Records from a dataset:
[Start of Attachment]

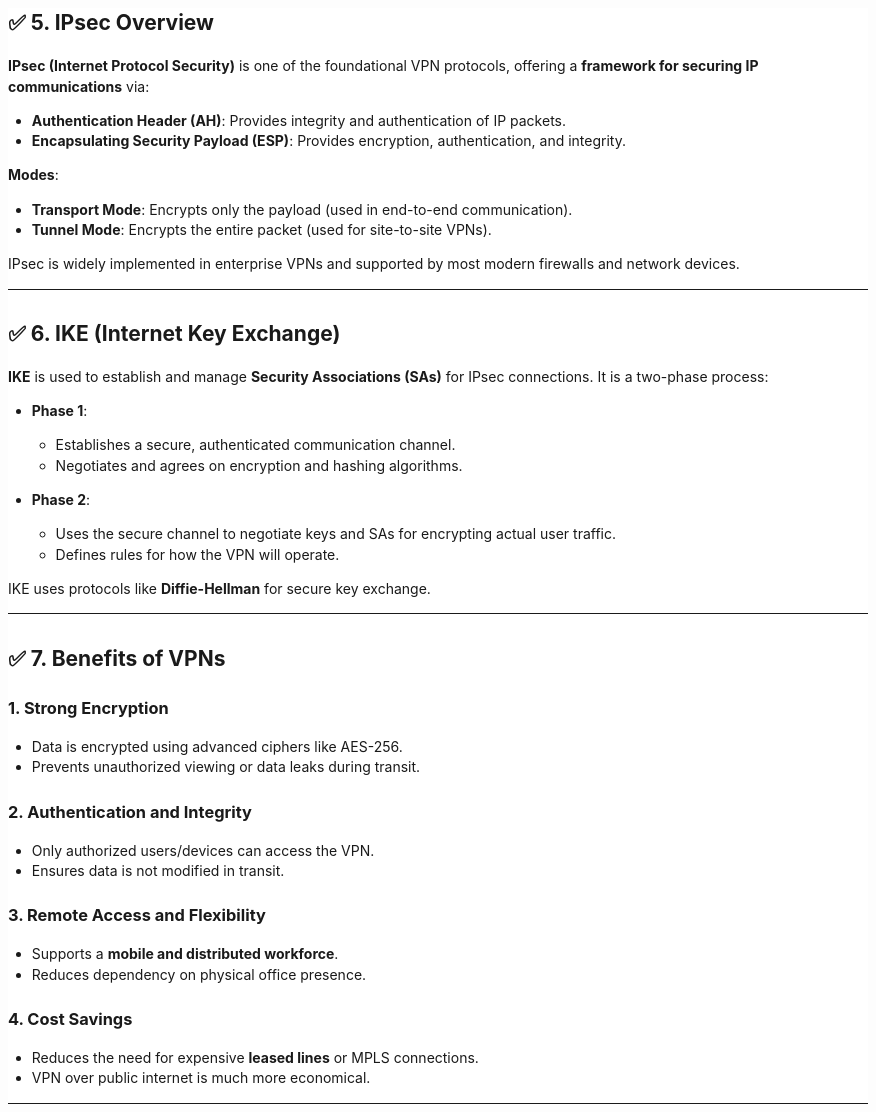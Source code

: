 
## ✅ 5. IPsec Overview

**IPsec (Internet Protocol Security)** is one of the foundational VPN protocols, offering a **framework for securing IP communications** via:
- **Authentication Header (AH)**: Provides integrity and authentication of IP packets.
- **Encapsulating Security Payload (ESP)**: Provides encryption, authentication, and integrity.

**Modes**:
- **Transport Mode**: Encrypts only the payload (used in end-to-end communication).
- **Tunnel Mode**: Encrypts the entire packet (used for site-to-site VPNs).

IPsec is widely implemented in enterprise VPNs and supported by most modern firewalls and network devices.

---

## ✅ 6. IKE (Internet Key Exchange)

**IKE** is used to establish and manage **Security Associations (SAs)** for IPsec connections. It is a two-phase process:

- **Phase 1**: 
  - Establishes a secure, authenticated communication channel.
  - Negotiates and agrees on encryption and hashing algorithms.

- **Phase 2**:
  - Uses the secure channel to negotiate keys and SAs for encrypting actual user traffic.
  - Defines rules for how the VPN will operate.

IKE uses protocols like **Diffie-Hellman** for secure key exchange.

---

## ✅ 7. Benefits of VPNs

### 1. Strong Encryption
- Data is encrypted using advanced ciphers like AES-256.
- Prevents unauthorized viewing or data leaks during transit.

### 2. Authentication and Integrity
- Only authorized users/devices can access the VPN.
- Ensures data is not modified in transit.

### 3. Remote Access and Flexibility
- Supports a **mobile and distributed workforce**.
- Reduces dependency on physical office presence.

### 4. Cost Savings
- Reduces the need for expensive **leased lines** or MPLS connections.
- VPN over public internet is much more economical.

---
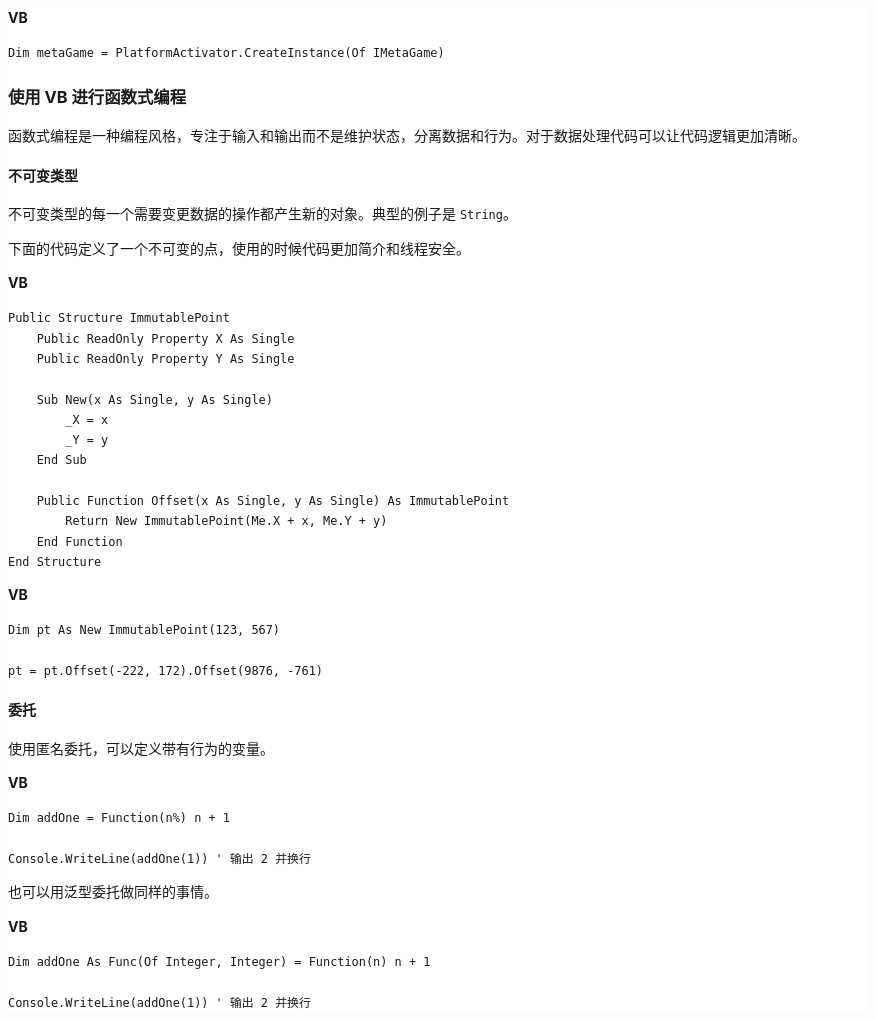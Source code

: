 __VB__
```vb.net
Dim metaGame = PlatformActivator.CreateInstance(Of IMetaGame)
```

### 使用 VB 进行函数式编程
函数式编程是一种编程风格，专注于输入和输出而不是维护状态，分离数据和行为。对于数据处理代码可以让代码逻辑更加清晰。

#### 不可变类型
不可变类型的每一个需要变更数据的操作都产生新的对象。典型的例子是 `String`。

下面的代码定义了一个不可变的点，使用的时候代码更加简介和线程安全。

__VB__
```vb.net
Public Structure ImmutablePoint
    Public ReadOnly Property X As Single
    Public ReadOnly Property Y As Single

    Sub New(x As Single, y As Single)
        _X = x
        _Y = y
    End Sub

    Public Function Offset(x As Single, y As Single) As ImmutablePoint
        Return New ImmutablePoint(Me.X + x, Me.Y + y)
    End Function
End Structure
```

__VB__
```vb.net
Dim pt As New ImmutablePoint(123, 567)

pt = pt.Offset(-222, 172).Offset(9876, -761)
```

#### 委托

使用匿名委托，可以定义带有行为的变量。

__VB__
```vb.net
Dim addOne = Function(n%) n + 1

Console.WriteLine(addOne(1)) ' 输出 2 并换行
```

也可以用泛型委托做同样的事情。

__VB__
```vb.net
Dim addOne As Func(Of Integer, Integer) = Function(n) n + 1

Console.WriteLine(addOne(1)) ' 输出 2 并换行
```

[End of Attachment]

▶ **What is being asked**
Print exactly the lines above, between the one holding "used to establish" and the one holding "### 1. Strong Encryption", inclusive, and nothing besides.

▶ **Result of this task**
**IKE** is used to establish and manage **Security Associations (SAs)** for IPsec connections. It is a two-phase process:

- **Phase 1**: 
  - Establishes a secure, authenticated communication channel.
  - Negotiates and agrees on encryption and hashing algorithms.

- **Phase 2**:
  - Uses the secure channel to negotiate keys and SAs for encrypting actual user traffic.
  - Defines rules for how the VPN will operate.

IKE uses protocols like **Diffie-Hellman** for secure key exchange.

---

## ✅ 7. Benefits of VPNs

### 1. Strong Encryption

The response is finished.